Lush fue a una de las conferencias tecnológicas más grandes del mundo. Esto es lo que sucedió:

 

Puedes pensar que las bombas de baño no tienen cabida en el mundo de la tecnología. Pero estás equivocado. Así como Lush proporciona ingredientes éticamente y trata bien a sus empleados, también cree en la tecnología ética que le devuelve algo a la comunidad. Esto significa luchar por la transparencia de la cadena de suministro, la innovación digital y contar las historias tecnológicas que necesitan ser contadas. Es por eso que el CDO de Lush, Jack Constantine, está alentando a otros a unirse a él y a cientos de otros en la lucha por #TechForGood en The Next Web 2018.

 

Si te preguntas cómo un minorista de cosméticos se involucró tanto con la tecnósfera, no estás solo. Pero cuando notas términos como código abierto y conflicto libre, los principios clave detrás de la política de ética digital de Lush, todo comienza a tener sentido.

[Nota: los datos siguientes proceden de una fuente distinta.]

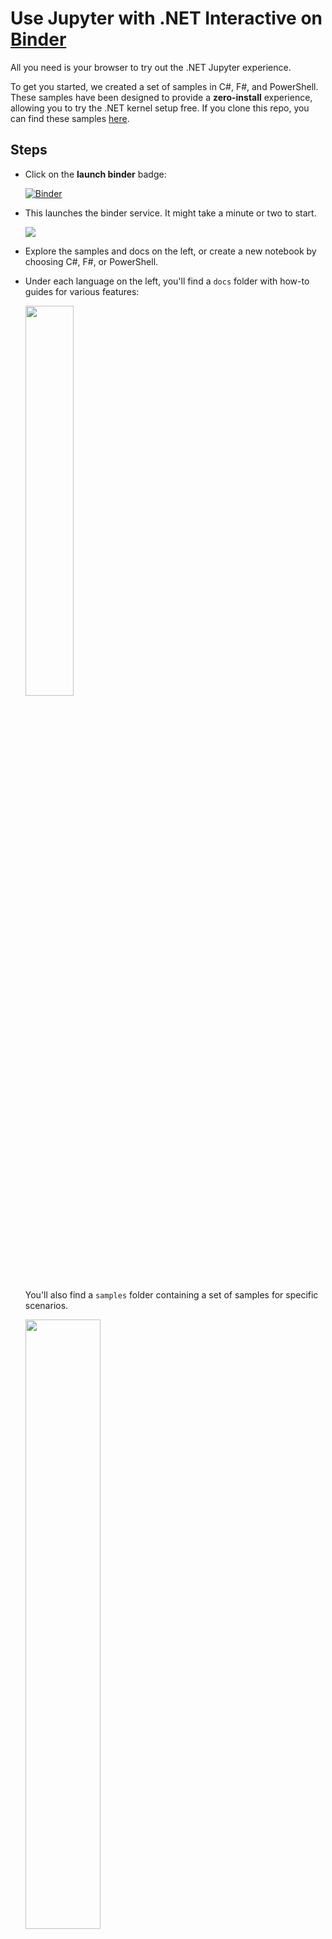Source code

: # Use Jupyter with .NET Interactive on [Binder](https://mybinder.org/)

All you need is your browser to try out the .NET Jupyter experience.

To get you started, we created a set of samples in C#, F#, and PowerShell. These samples have been designed to provide a **zero-install** experience, allowing you to try the .NET kernel setup free. If you clone this repo, you can find these samples [here](../samples/readme.md).

## Steps

- Click on the **launch binder** badge: 

   [![Binder](https://mybinder.org/badge_logo.svg)](https://mybinder.org/v2/gh/dotnet/interactive/main?urlpath=lab)


- This launches the binder service. It might take a minute or two to start.

    <img src ="https://user-images.githubusercontent.com/547415/81340591-f59c1e00-9064-11ea-956c-61d47eed28c3.gif">

- Explore the samples and docs on the left, or create a new notebook by choosing C#, F#, or PowerShell.

- Under each language on the left, you'll find a `docs` folder with how-to guides for various features: 
   
   <img src = "https://user-images.githubusercontent.com/2546640/67980555-120e5800-fbf5-11e9-9c00-0d021b1ed21c.png" width = "40%">

  You'll also find a `samples` folder containing a set of samples for specific scenarios. 
    
    <img src = "https://user-images.githubusercontent.com/2546640/67979951-be4f3f00-fbf3-11e9-90c2-16df089bafd9.png" width = "50%">

- Find a file that looks interesting. When it opens, you can start running the code in the cells. You can click ▶️ (or press `Shift-Enter`) to run the first cell. Each time you click ▶️ it will run the next cell. 
    
      
- Now, you can run and edit the cells, import and plot data. 

    <img src = "https://user-images.githubusercontent.com/2546640/67975878-55fc5f80-fbeb-11e9-9fb8-f4861c5b3dd3.png" width = "70%">
    
    <img src = "https://user-images.githubusercontent.com/2546640/66444747-6b2e0600-ea12-11e9-8934-d352ed07b532.png" width = "70%">
    
    <img src = "https://user-images.githubusercontent.com/2546640/66444785-89940180-ea12-11e9-8c98-4ce5c1dfc1a4.png" width = "70%">
    
    <img src = "https://user-images.githubusercontent.com/2546640/66444810-a92b2a00-ea12-11e9-855f-c933d3367778.png" width = "70%">

Now that you have had a tour of .NET notebooks with Binder, you can get started with building your own .NET notebooks locally on your machine. 

Follow the link below to get started.
 
[Create your notebook on your machine](NotebookswithJupyter.md)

Con la tecnología, una presencia cada vez mayor en nuestra vida cotidiana, es natural que una empresa dedicada a dar más de lo necesario investigue de dónde provienen los sistemas de caja, computadoras portátiles, teléfonos inteligentes, motores de búsqueda y cualquier cantidad de software y hardware. Y lo que descubrió no se sentó bien.

 

Incapaz de sentarse y esperar a que alguien más cree una solución, Jack Constantine reunió a un equipo para investigar, planificar y crear tecnología en la que Lush podía confiar: tecnología funcional que es buena para usuarios y creadores; tecnología que puede manejar los requisitos de un negocio internacional, pero que también puede ser adaptada y compartida por la comunidad en general; tecnología que puede ayudar a las personas a hacer su trabajo, vivir sus vidas y superar las barreras. Y es en este viaje que Lush colisionó con el movimiento #TechForGood: una comunidad global dedicada a crear tecnología para siempre.

 

Es por eso que Jack está en TNW para aprender, compartir, colaborar y encontrar soluciones a los problemas tecnológicos de hoy. Esto es lo que tenía que decir:

 

"Lush tiene sólidos principios éticos y manejamos nuestro negocio usándolos. Pero el panorama digital está en constante evolución, y eso realmente me empujó a pensar sobre qué principios debemos tener en nuestro negocio digital para asegurarnos de que nos sentimos seguros éticamente de la misma manera ".

 

Entonces, para hacer eso, Lush estableció tres principios digitales dominantes: código abierto, hardware ético y datos éticos. Jack explica:

 

"Estamos muy interesados ​​en los productos basados ​​en la comunidad y el trabajo comunitario, y eso también se traduce en el paisaje digital. Al igual que unimos fuerzas con activistas contra la caza de zorros en el Reino Unido, también debemos estar en comunidades que buscan software libre, mirando cómo hacemos las cosas y volvemos a unir las cosas. El código abierto es un gran componente y la apertura que tenemos alrededor del software y el software libre y la mentalidad que va de la mano con eso, es un juego de locos. "

 

"De la misma manera, nos preocupamos mucho por nuestra cadena de suministro cuando se trata de los ingredientes de los productos, y también debemos preocuparnos por los componentes de nuestro hardware. Estos teléfonos que utilizamos no caen del espacio, vienen de la Tierra y son recursos valiosos. Necesitamos ser más conscientes de eso."

 

"Luego hay datos. Afortunadamente hay una nueva política llamada GDPR que realmente ayudará a proteger a las personas, pero siempre ha sido la forma en que trabajamos en Lush: nos preocupamos por nuestros clientes y nuestro personal y sus datos, lo que le está sucediendo, lo que estamos haciendo con eso. Es una relación de confianza y no puedes abusar de la confianza ".

 

¿Qué es lo siguiente? Si bien eso suena mucho, la ambición de Jack continúa creciendo. Como parte del movimiento #TechForGood, Jack espera alentar a más personas a que se unan para hacer que la tecnología ética que tiene un impacto verdaderamente positivo sea una realidad:

 

"La tecnología digital es generalizada y enorme, y para marcar la diferencia tienes que ensuciarte las manos, entrar, entender lo que está pasando y dejar de decirte a ti mismo que alguien más lo resolverá. Ellos no lo harán."

 

"Si sabes que estás haciendo algo que no es importante o que no es necesario, o que no tiene un impacto positivo en el planeta, entonces no lo hagas, no lo compres, no lo vendas" . Esa es tu brújula moral ¿no? No vengas a trabajar y dejas tu brújula moral en casa. Tráelo a trabajar, piensa en el enfoque que estás teniendo y asegúrate de navegar todo lo que estás haciendo con ese sentido de la ética, de lo contrario no tendremos un gran planeta en el que vivir ".